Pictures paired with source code
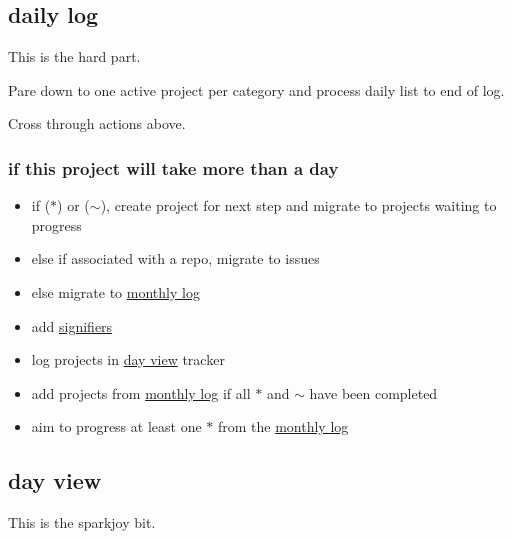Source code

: \documentclass[]{book}
\begin{document}
\hypertarget{dayview:daily-log}{%
\subsection{daily log}\label{dayview:daily-log}}

This is the hard part.

Pare down to one active project per category and process daily list to end of log.

Cross through actions above.

\hypertarget{if-this-project-will-take-more-than-a-day}{%
\subsubsection{if this project will take more than a day}\label{if-this-project-will-take-more-than-a-day}}

\begin{itemize}
\item
  if (\(*\)) or (\(\sim\)), create project for next step and migrate to projects waiting to progress
\item
  else if associated with a repo, migrate to issues
\item
  else migrate to \protect\hyperlink{monthly-log}{monthly log}
\item
  add \protect\hyperlink{signifiers}{signifiers}
\item
  log projects in \protect\hyperlink{day-view}{day view} tracker
\item
  add projects from \protect\hyperlink{monthly-log}{monthly log} if all \(*\) and \(\sim\) have been completed
\item
  aim to progress at least one \(*\) from the \protect\hyperlink{monthly-log}{monthly log}
\end{itemize}

\hypertarget{day-view}{%
\subsection{day view}\label{day-view}}

This is the sparkjoy bit.
\end{document}
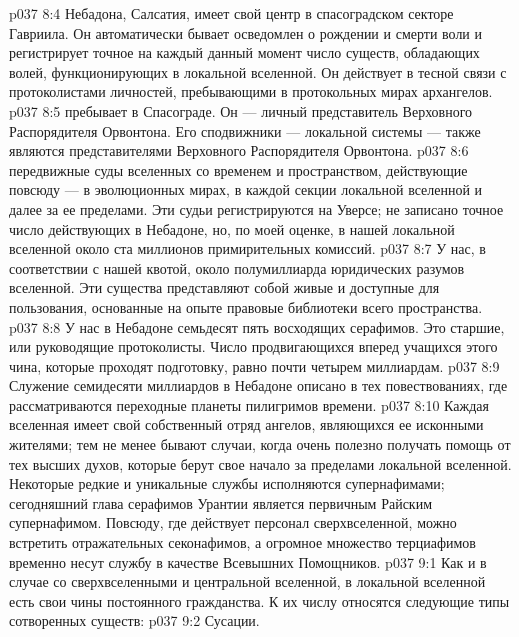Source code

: \vs p037 8:4  Небадона, Салсатия, имеет свой центр в спасоградском секторе Гавриила. Он автоматически бывает осведомлен о рождении и смерти воли и регистрирует точное на каждый данный момент число существ, обладающих волей, функционирующих в локальной вселенной. Он действует в тесной связи с протоколистами личностей, пребывающими в протокольных мирах архангелов.
\vs p037 8:5  пребывает в Спасограде. Он --- личный представитель Верховного Распорядителя Орвонтона. Его сподвижники ---  локальной системы --- также являются представителями Верховного Распорядителя Орвонтона.
\vs p037 8:6  передвижные суды вселенных со временем и пространством, действующие повсюду --- в эволюционных мирах, в каждой секции локальной вселенной и далее за ее пределами. Эти судьи регистрируются на Уверсе; не записано точное число действующих в Небадоне, но, по моей оценке, в нашей локальной вселенной около ста миллионов примирительных комиссий.
\vs p037 8:7 У нас, в соответствии с нашей квотой, около полумиллиарда  юридических разумов вселенной. Эти существа представляют собой живые и доступные для пользования, основанные на опыте правовые библиотеки всего пространства.
\vs p037 8:8 У нас в Небадоне семьдесят пять  восходящих серафимов. Это старшие, или руководящие протоколисты. Число продвигающихся вперед учащихся этого чина, которые проходят подготовку, равно почти четырем миллиардам.
\vs p037 8:9 Служение семидесяти миллиардов  в Небадоне описано в тех повествованиях, где рассматриваются переходные планеты пилигримов времени.
\vs p037 8:10 \pc Каждая вселенная имеет свой собственный отряд ангелов, являющихся ее исконными жителями; тем не менее бывают случаи, когда очень полезно получать помощь от тех высших духов, которые берут свое начало за пределами локальной вселенной. Некоторые редкие и уникальные службы исполняются супернафимами; сегодняшний глава серафимов Урантии является первичным Райским супернафимом. Повсюду, где действует персонал сверхвселенной, можно встретить отражательных секонафимов, а огромное множество терциафимов временно несут службу в качестве Всевышних Помощников.
\vs p037 9:1 Как и в случае со сверхвселенными и центральной вселенной, в локальной вселенной есть свои чины постоянного гражданства. К их числу относятся следующие типы сотворенных существ:
\vs p037 9:2 \bibnobreakspace Сусации.
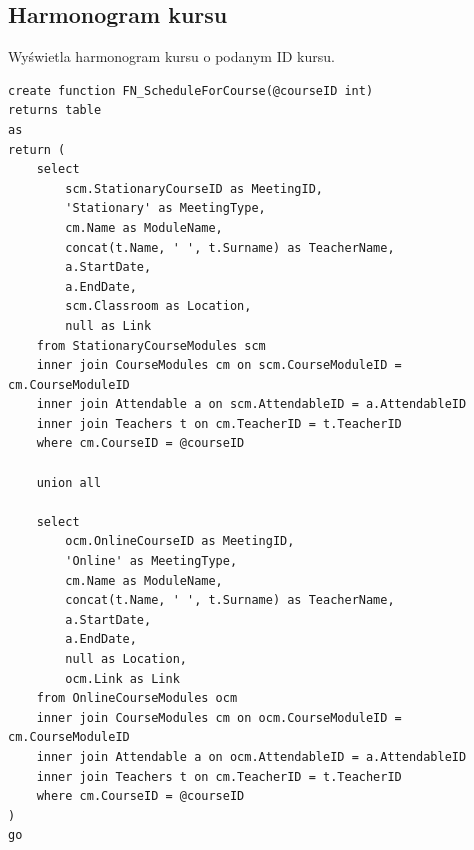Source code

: \documentclass[11pt,a4paper]{article}
\begin{document}
\subsection{Harmonogram kursu}
Wyświetla harmonogram kursu o podanym ID kursu.
\begin{Verbatim}[breaklines=true]
create function FN_ScheduleForCourse(@courseID int)
returns table
as
return (
    select
        scm.StationaryCourseID as MeetingID,
        'Stationary' as MeetingType,
        cm.Name as ModuleName,
        concat(t.Name, ' ', t.Surname) as TeacherName,
        a.StartDate,
        a.EndDate,
        scm.Classroom as Location,
        null as Link
    from StationaryCourseModules scm
    inner join CourseModules cm on scm.CourseModuleID = cm.CourseModuleID
    inner join Attendable a on scm.AttendableID = a.AttendableID
    inner join Teachers t on cm.TeacherID = t.TeacherID
    where cm.CourseID = @courseID

    union all

    select
        ocm.OnlineCourseID as MeetingID,
        'Online' as MeetingType,
        cm.Name as ModuleName,
        concat(t.Name, ' ', t.Surname) as TeacherName,
        a.StartDate,
        a.EndDate,
        null as Location,
        ocm.Link as Link
    from OnlineCourseModules ocm
    inner join CourseModules cm on ocm.CourseModuleID = cm.CourseModuleID
    inner join Attendable a on ocm.AttendableID = a.AttendableID
    inner join Teachers t on cm.TeacherID = t.TeacherID
    where cm.CourseID = @courseID
)
go
\end{Verbatim}
\end{document}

### WHAT THE TASK REQUIRES
Set down the entries above again exactly, minus any image.

### WRITTEN RESPONSE
Source code

: \documentclass[]{book}
\begin{document}
\hypertarget{dayview:daily-log}{%
\subsection{daily log}\label{dayview:daily-log}}

This is the hard part.

Pare down to one active project per category and process daily list to end of log.

Cross through actions above.

\hypertarget{if-this-project-will-take-more-than-a-day}{%
\subsubsection{if this project will take more than a day}\label{if-this-project-will-take-more-than-a-day}}

\begin{itemize}
\item
  if (\(*\)) or (\(\sim\)), create project for next step and migrate to projects waiting to progress
\item
  else if associated with a repo, migrate to issues
\item
  else migrate to \protect\hyperlink{monthly-log}{monthly log}
\item
  add \protect\hyperlink{signifiers}{signifiers}
\item
  log projects in \protect\hyperlink{day-view}{day view} tracker
\item
  add projects from \protect\hyperlink{monthly-log}{monthly log} if all \(*\) and \(\sim\) have been completed
\item
  aim to progress at least one \(*\) from the \protect\hyperlink{monthly-log}{monthly log}
\end{itemize}

\hypertarget{day-view}{%
\subsection{day view}\label{day-view}}

This is the sparkjoy bit.
\end{document}
Source code

: \vs p037 8:4  Небадона, Салсатия, имеет свой центр в спасоградском секторе Гавриила. Он автоматически бывает осведомлен о рождении и смерти воли и регистрирует точное на каждый данный момент число существ, обладающих волей, функционирующих в локальной вселенной. Он действует в тесной связи с протоколистами личностей, пребывающими в протокольных мирах архангелов.
\vs p037 8:5  пребывает в Спасограде. Он --- личный представитель Верховного Распорядителя Орвонтона. Его сподвижники ---  локальной системы --- также являются представителями Верховного Распорядителя Орвонтона.
\vs p037 8:6  передвижные суды вселенных со временем и пространством, действующие повсюду --- в эволюционных мирах, в каждой секции локальной вселенной и далее за ее пределами. Эти судьи регистрируются на Уверсе; не записано точное число действующих в Небадоне, но, по моей оценке, в нашей локальной вселенной около ста миллионов примирительных комиссий.
\vs p037 8:7 У нас, в соответствии с нашей квотой, около полумиллиарда  юридических разумов вселенной. Эти существа представляют собой живые и доступные для пользования, основанные на опыте правовые библиотеки всего пространства.
\vs p037 8:8 У нас в Небадоне семьдесят пять  восходящих серафимов. Это старшие, или руководящие протоколисты. Число продвигающихся вперед учащихся этого чина, которые проходят подготовку, равно почти четырем миллиардам.
\vs p037 8:9 Служение семидесяти миллиардов  в Небадоне описано в тех повествованиях, где рассматриваются переходные планеты пилигримов времени.
\vs p037 8:10 \pc Каждая вселенная имеет свой собственный отряд ангелов, являющихся ее исконными жителями; тем не менее бывают случаи, когда очень полезно получать помощь от тех высших духов, которые берут свое начало за пределами локальной вселенной. Некоторые редкие и уникальные службы исполняются супернафимами; сегодняшний глава серафимов Урантии является первичным Райским супернафимом. Повсюду, где действует персонал сверхвселенной, можно встретить отражательных секонафимов, а огромное множество терциафимов временно несут службу в качестве Всевышних Помощников.
\vs p037 9:1 Как и в случае со сверхвселенными и центральной вселенной, в локальной вселенной есть свои чины постоянного гражданства. К их числу относятся следующие типы сотворенных существ:
\vs p037 9:2 \bibnobreakspace Сусации.
Source code

: \documentclass[11pt,a4paper]{article}
\begin{document}
\subsection{Harmonogram kursu}
Wyświetla harmonogram kursu o podanym ID kursu.
\begin{Verbatim}[breaklines=true]
create function FN_ScheduleForCourse(@courseID int)
returns table
as
return (
    select
        scm.StationaryCourseID as MeetingID,
        'Stationary' as MeetingType,
        cm.Name as ModuleName,
        concat(t.Name, ' ', t.Surname) as TeacherName,
        a.StartDate,
        a.EndDate,
        scm.Classroom as Location,
        null as Link
    from StationaryCourseModules scm
    inner join CourseModules cm on scm.CourseModuleID = cm.CourseModuleID
    inner join Attendable a on scm.AttendableID = a.AttendableID
    inner join Teachers t on cm.TeacherID = t.TeacherID
    where cm.CourseID = @courseID

    union all

    select
        ocm.OnlineCourseID as MeetingID,
        'Online' as MeetingType,
        cm.Name as ModuleName,
        concat(t.Name, ' ', t.Surname) as TeacherName,
        a.StartDate,
        a.EndDate,
        null as Location,
        ocm.Link as Link
    from OnlineCourseModules ocm
    inner join CourseModules cm on ocm.CourseModuleID = cm.CourseModuleID
    inner join Attendable a on ocm.AttendableID = a.AttendableID
    inner join Teachers t on cm.TeacherID = t.TeacherID
    where cm.CourseID = @courseID
)
go
\end{Verbatim}
\end{document}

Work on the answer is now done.